▸ **Goal of the exercise**:
All lines with the word "функции" are to be found and copied from the listing.

=== Extracted material ===

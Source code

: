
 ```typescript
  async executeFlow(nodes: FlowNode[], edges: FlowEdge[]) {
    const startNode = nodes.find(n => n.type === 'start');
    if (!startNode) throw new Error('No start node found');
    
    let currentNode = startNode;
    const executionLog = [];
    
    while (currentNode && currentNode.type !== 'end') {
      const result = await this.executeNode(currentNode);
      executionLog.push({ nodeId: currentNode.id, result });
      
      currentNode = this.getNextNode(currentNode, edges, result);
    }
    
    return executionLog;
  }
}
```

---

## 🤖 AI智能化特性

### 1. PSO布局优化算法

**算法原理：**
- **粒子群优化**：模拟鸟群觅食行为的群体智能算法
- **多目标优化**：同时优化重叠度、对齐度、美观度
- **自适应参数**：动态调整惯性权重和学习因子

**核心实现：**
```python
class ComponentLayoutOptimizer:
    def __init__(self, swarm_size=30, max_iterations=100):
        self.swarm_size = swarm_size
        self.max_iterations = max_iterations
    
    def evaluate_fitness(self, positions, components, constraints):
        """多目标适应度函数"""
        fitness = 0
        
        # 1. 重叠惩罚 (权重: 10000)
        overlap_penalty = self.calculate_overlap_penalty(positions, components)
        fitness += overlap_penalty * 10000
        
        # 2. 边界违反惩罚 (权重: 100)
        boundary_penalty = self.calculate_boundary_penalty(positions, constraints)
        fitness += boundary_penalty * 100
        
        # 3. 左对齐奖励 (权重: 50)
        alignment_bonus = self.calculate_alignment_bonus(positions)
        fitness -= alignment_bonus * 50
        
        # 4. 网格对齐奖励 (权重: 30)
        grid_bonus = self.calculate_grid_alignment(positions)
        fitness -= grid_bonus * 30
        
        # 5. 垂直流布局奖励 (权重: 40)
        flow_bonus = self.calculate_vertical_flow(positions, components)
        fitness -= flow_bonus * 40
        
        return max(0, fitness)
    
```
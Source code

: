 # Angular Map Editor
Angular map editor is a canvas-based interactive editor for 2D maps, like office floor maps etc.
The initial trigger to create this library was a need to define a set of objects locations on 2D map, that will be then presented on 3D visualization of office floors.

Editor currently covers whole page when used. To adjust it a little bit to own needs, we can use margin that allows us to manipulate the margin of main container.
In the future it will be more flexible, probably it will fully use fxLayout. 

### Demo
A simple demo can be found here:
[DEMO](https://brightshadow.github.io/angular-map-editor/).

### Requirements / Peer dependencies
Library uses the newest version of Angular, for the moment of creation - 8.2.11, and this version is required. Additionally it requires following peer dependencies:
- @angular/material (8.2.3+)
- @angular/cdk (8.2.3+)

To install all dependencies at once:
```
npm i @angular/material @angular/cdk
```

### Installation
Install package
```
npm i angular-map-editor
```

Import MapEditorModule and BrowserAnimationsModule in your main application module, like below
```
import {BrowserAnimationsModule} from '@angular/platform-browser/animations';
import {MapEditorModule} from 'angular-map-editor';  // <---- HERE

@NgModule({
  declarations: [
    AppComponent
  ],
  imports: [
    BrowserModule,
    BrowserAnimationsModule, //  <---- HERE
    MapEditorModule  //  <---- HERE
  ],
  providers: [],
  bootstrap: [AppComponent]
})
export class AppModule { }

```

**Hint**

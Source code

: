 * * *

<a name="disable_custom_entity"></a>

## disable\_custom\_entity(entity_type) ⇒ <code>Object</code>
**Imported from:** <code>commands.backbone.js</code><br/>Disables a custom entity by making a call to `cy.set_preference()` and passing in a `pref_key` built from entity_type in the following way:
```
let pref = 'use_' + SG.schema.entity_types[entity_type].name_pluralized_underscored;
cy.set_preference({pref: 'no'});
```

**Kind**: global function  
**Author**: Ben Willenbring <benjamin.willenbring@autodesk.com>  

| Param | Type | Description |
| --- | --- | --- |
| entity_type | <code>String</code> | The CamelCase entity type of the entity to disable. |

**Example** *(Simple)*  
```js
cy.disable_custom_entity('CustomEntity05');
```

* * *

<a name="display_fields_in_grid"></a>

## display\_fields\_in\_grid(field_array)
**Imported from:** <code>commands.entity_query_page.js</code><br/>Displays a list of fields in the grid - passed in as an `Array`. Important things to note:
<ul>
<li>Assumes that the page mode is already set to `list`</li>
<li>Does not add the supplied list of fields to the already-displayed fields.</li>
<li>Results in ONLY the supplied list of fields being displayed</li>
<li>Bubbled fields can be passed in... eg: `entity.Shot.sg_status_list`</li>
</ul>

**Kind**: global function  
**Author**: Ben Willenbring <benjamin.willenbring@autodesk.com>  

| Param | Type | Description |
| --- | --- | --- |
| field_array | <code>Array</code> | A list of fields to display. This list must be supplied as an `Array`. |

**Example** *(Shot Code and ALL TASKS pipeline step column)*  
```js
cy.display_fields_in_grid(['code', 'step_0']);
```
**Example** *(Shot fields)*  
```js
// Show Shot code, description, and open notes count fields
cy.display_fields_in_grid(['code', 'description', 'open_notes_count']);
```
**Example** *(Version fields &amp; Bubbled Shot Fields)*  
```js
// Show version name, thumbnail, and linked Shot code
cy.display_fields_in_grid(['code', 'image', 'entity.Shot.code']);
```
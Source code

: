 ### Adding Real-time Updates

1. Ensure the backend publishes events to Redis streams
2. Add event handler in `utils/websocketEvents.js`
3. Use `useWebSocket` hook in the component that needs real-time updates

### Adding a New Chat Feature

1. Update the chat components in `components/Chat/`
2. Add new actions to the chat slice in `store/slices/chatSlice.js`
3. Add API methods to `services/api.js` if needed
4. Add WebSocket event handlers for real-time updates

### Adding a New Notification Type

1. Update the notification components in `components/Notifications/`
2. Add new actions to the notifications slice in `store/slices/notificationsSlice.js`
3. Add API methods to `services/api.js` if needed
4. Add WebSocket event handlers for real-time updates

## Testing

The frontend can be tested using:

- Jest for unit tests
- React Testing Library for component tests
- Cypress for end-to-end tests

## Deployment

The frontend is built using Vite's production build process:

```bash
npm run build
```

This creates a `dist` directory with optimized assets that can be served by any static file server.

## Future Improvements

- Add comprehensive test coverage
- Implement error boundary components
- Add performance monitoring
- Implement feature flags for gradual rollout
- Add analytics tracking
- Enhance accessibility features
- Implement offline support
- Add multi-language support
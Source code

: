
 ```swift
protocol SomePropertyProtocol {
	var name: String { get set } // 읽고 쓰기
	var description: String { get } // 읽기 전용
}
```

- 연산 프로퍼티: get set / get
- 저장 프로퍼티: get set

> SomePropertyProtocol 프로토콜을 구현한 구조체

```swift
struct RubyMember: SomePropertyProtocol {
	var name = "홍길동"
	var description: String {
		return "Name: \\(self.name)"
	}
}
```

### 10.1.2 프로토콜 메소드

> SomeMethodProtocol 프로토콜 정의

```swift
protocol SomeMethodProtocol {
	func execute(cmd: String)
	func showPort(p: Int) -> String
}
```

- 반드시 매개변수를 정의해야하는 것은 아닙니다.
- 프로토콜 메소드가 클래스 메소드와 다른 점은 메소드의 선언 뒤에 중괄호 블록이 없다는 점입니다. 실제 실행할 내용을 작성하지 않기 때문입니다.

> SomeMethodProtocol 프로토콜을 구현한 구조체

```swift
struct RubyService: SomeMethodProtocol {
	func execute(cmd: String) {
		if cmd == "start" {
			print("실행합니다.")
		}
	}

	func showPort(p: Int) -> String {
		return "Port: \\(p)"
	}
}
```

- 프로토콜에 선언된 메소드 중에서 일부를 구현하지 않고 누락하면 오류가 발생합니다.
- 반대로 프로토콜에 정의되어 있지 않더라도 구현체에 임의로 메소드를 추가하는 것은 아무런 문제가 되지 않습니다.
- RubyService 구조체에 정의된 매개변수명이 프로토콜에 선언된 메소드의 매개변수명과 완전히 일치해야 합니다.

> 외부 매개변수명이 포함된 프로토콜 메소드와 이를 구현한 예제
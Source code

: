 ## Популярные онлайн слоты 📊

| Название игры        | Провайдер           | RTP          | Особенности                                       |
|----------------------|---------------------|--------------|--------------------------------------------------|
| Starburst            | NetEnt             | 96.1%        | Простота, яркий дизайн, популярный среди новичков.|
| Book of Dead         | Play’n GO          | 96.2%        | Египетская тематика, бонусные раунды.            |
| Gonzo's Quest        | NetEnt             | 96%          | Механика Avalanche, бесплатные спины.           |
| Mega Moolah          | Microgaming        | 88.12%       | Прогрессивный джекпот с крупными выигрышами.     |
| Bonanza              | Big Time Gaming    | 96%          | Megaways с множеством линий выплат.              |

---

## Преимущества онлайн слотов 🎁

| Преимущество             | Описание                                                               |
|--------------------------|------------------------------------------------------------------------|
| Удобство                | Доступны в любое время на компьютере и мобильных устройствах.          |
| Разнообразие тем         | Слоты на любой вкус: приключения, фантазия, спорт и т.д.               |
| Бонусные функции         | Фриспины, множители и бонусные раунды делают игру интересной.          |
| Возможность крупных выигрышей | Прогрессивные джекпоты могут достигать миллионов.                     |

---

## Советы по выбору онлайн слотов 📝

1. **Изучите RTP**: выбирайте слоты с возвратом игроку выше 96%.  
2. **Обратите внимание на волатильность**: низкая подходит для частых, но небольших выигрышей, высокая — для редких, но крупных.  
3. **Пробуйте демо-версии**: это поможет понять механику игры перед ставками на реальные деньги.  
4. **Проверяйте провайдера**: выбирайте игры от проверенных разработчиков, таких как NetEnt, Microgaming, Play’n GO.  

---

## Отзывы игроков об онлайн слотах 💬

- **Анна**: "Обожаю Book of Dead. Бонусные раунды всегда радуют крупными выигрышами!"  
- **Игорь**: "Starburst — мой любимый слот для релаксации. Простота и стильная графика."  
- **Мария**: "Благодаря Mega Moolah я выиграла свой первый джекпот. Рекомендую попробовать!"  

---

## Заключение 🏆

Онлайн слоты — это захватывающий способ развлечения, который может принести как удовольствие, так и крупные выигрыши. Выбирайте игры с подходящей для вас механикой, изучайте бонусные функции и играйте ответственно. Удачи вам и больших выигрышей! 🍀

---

===

▸ **The completed task**:
| Бонусные функции         | Фриспины, множители и бонусные раунды делают игру интересной.          |
Онлайн слоты — это захватывающий способ развлечения, который может принести как удовольствие, так и крупные выигрыши. Выбирайте игры с подходящей для вас механикой, изучайте бонусные функции и играйте ответственно. Удачи вам и больших выигрышей! 🍀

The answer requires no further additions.